Although a four character window of recognition may not be exactly what
you're thinking of, it will do exactly what you have requested. The
command verbs WORKHARD, WORKHARDER and WORKHARDXX1 will all activate
the same image, but so will WORKSLOWER.
Note however, that this is NOT documented behaviour, at present it's
only an artifact of the way DCL implements recognition of unique
contractions of commands. Indeed there is already latent support in DCL
for enabling strict spell checking of all commands. So the wizard would
strongly recommend against designing an application which was dependent
on this behaviour.
However, should you choose to ignore the Wizard's strong recommendation,
it IS possible to identify the exact command verb used to invoke the
image, but only by parsing the entire command line yourself. The routine
CLI$GET_VALUE recognises two special entities, $VERB and $LINE which
return the identified verb (up to four characters) and the entire command
line. Here is a crude MACRO program which demonstrates their use.

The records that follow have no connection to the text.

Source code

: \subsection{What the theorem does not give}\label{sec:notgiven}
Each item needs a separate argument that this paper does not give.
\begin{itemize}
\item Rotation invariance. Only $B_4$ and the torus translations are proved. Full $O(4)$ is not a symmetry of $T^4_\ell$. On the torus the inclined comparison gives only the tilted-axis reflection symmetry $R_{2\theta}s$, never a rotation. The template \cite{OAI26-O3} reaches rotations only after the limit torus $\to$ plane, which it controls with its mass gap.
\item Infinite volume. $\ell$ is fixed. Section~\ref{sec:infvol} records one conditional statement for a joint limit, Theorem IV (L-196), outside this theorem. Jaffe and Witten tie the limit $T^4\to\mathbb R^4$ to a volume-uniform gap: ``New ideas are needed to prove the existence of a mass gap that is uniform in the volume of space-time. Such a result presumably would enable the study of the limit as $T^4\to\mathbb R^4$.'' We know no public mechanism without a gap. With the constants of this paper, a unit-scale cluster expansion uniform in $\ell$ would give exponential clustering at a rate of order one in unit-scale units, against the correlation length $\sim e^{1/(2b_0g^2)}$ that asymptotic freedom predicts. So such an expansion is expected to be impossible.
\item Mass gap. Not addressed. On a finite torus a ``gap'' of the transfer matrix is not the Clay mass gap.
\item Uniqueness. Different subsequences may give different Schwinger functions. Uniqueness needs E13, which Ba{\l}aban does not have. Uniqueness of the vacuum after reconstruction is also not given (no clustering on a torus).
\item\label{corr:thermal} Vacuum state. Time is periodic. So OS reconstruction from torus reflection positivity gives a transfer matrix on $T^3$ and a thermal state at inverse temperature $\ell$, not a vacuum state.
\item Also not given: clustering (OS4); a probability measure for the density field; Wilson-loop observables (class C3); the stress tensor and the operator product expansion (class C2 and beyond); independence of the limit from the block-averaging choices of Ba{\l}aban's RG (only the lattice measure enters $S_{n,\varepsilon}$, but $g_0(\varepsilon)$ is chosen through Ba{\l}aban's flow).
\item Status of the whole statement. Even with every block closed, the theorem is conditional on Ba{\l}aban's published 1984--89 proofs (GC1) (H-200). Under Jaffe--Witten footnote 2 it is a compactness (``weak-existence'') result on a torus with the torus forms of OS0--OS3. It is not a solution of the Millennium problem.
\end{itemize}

Note that MACRO is the true language of Wizard spells and incantations,
those that prefer other tongues will have to affect their own translation.
.title VerbAndLine
; Program displays the command verb and command line entered at DCL.
; Needs to be defined as a DCL verb as follows:
; $ SET COMMAND SYS$INPUT:
; DEFINE VERB <some-verb>
; IMAGE <this-image>
; Note that the command line should not exceed the length of the variable
; "value". No attempt is made to correct the output length of the value
; when writing output.
.PSECT $DATA,rd,wrt,noexe
verb: .ASCID /$VERB/
line: .ASCID /$LINE/
value: .ASCID / /
.PSECT $CODE,rd,nowrt,exe
.ENTRY Start,^M<>
PUSHAQ value
PUSHAQ verb
CALLS #2,G^CLI$GET_VALUE
PUSHAQ value
CALLS #1,G^LIB$PUT_OUTPUT
PUSHAQ value
PUSHAQ line
CALLS #2,G^CLI$GET_VALUE
PUSHAQ value
CALLS #1,G^LIB$PUT_OUTPUT
RET
.END Start
Applying this program to the problem as posed:
$ SET COMMAND SYS$INPUT:
DEFINE VERB WORKHARD
IMAGE DKA100:[WIZARD]VERBANDLINE
$ WORKHARD
WORK
WORKHARD
$ workharder
WORK
WORKHARDER
$ workhardxx1
WORK
WORKHARDXX1
$ run verbandline
RUN
RUN VERBANDLINE
$ workslower
WORK
WORKSLOWER
In its current form, it will not accept any parameters or qualifiers:
$ workharder xxx
%DCL-W-MAXPARM, too many parameters - reenter command with fewer
parameters \XXX\
This could be overcome by defining appropriate verbs and qualifiers,
but if that's too much work, you can tell DCL to ignore the remainder
of the line by adding a single parameter as follows:
$ SET COMMAND SYS$INPUT:
DEFINE VERB WORKHARD
IMAGE DKA100:[WIZARD]VERBANDLINE
PARAMETER P1,TYPE(VALUE=$REST_OF_LINE)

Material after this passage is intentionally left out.